● Exercise
Working through the records below, count the lines that include "Configuration". The reply is that number alone.

● Given records
++++
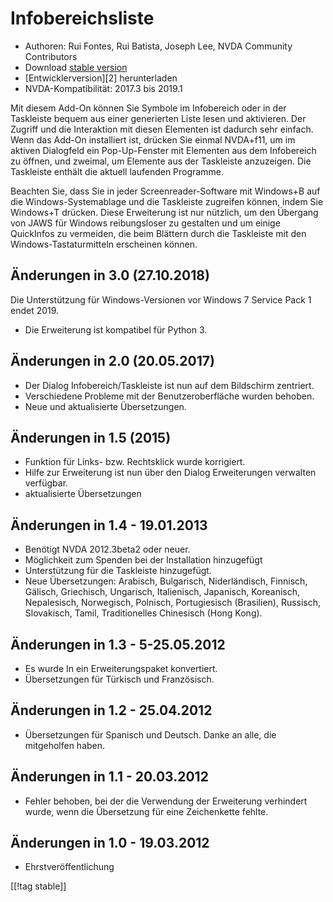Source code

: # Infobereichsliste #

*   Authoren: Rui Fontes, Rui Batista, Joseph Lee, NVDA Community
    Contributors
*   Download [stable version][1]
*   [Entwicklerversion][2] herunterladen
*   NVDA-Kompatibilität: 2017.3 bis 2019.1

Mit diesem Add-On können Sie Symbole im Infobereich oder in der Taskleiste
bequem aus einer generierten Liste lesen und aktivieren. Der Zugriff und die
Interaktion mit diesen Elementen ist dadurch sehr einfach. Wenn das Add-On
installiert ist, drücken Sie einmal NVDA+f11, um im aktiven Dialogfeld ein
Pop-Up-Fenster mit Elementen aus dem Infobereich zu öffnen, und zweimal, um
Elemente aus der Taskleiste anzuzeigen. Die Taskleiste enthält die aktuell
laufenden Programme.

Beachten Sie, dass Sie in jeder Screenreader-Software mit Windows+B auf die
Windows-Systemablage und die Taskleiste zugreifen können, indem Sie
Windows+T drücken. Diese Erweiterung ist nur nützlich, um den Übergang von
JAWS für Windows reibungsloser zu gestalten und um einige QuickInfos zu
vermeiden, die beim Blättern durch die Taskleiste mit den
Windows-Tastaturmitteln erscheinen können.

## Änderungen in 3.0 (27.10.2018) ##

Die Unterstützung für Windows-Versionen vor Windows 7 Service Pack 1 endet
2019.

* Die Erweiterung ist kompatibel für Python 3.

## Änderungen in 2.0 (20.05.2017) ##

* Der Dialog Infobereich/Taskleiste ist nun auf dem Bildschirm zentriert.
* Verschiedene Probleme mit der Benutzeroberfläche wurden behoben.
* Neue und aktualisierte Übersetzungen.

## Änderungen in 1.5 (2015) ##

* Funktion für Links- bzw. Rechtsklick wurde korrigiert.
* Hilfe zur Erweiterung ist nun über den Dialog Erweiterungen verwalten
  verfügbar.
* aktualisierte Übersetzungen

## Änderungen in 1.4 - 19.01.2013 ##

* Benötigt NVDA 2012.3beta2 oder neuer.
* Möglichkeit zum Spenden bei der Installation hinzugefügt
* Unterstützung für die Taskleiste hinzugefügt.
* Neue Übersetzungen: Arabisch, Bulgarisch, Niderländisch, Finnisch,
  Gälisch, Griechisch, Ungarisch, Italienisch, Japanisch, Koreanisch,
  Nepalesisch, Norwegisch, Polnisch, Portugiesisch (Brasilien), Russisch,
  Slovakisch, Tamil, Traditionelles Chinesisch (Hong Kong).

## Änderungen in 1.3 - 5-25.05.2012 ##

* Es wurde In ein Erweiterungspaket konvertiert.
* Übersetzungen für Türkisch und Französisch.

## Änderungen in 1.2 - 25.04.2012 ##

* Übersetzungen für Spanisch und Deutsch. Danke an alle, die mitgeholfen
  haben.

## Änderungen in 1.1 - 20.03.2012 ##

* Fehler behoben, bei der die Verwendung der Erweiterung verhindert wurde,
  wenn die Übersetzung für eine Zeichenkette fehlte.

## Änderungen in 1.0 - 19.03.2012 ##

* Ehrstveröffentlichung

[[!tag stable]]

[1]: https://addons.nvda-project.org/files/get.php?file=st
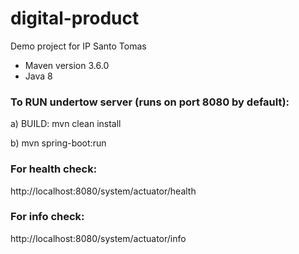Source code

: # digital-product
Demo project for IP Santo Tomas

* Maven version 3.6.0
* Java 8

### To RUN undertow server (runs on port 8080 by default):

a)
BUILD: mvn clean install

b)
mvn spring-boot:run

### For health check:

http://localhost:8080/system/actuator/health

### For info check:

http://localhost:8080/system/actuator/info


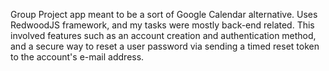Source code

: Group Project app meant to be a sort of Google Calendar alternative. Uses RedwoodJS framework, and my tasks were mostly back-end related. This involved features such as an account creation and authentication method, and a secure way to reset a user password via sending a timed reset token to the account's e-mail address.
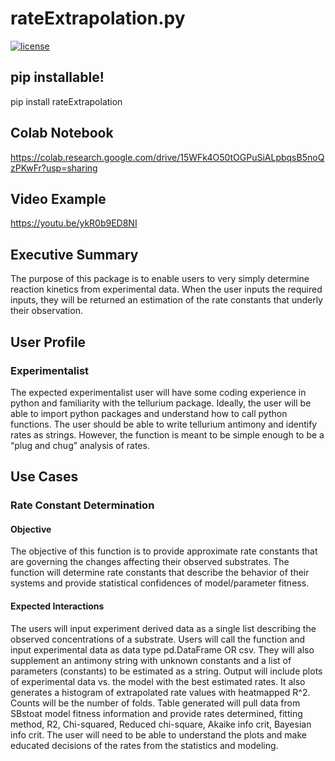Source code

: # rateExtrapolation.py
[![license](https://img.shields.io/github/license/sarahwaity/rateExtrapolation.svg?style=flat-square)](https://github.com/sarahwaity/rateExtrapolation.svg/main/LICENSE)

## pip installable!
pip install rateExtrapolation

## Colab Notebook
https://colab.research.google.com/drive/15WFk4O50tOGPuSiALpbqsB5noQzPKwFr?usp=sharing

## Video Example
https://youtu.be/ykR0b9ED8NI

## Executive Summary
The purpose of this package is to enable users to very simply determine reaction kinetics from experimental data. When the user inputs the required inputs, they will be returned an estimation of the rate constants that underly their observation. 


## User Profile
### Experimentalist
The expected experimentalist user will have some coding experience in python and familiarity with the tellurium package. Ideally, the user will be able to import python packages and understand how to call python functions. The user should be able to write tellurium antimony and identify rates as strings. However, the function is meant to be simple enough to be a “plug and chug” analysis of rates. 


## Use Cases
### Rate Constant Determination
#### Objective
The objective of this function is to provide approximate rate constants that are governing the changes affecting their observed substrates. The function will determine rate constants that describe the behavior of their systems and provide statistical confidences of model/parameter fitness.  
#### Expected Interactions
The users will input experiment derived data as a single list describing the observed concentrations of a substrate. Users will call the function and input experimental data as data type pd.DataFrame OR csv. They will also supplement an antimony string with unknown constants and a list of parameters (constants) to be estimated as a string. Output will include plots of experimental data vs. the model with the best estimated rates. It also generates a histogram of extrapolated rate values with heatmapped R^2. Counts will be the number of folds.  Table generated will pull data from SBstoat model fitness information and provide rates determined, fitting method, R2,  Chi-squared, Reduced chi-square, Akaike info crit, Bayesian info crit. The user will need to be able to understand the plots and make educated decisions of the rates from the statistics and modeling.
++++
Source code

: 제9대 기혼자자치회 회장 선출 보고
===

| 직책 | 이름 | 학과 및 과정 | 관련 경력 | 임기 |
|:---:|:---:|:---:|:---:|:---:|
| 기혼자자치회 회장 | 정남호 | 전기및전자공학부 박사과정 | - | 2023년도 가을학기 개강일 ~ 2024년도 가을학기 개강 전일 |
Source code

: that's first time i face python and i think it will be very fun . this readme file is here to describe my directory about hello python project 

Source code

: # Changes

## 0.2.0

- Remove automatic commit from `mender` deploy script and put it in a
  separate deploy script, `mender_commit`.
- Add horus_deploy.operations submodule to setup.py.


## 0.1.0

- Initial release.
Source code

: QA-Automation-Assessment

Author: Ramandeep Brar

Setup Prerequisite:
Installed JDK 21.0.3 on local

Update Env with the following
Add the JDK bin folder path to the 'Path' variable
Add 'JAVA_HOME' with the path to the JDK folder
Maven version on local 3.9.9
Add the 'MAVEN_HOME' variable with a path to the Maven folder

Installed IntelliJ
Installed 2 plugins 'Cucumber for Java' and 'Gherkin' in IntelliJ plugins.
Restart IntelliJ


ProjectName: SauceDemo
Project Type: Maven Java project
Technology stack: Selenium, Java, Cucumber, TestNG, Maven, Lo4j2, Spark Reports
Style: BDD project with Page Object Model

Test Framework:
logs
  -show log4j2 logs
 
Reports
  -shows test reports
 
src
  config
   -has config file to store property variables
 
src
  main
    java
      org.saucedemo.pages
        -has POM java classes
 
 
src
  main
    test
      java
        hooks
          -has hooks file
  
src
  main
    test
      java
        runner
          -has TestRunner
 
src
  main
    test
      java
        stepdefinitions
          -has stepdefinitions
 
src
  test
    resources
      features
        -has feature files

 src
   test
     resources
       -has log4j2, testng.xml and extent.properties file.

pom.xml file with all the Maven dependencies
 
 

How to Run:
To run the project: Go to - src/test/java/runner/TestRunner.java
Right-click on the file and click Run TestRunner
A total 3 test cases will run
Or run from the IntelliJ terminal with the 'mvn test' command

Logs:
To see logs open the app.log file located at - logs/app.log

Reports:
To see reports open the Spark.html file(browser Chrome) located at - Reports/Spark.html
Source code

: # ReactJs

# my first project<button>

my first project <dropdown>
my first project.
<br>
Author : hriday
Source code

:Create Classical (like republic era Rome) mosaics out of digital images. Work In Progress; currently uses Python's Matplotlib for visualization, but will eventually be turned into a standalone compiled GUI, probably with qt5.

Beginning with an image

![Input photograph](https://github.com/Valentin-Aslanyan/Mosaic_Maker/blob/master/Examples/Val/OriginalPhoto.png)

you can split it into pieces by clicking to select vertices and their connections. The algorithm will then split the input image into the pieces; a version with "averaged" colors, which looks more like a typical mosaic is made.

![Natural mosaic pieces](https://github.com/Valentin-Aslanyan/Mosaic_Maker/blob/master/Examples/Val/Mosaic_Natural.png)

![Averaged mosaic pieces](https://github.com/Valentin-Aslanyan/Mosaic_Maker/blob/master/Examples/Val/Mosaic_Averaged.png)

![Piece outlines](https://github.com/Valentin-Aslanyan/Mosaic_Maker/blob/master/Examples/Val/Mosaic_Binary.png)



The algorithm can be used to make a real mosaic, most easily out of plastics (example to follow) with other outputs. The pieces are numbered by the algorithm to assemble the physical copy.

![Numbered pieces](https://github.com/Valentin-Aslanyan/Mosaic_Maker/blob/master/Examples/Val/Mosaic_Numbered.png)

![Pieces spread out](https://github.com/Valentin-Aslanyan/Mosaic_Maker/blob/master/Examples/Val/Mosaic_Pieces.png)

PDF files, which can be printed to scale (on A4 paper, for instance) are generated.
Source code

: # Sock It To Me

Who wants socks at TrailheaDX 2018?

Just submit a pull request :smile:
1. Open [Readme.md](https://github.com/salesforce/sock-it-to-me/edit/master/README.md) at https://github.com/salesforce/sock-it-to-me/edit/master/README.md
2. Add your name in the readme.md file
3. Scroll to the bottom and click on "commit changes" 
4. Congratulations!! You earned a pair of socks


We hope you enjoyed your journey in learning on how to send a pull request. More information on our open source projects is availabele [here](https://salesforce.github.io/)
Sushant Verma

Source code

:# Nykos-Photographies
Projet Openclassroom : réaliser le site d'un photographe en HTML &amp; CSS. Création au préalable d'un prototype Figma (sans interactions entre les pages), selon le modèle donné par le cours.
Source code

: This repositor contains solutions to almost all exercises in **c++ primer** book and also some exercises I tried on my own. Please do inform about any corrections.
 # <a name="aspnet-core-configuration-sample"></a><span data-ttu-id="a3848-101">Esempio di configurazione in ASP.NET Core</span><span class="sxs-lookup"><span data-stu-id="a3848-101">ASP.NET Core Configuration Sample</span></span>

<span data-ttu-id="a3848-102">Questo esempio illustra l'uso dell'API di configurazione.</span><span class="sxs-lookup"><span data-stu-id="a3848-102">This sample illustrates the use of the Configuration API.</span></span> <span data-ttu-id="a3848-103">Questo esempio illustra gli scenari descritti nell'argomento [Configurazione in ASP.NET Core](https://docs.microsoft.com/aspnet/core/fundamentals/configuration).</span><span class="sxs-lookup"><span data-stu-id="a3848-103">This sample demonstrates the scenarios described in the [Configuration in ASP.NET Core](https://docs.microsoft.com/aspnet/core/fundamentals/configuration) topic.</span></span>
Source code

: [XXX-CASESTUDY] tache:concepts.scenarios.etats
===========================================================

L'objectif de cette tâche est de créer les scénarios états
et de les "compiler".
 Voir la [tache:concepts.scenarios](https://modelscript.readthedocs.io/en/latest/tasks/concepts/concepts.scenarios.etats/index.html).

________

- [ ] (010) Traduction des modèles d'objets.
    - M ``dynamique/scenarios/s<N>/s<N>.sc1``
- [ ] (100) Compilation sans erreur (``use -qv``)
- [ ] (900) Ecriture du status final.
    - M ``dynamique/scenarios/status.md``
++++
● Response
2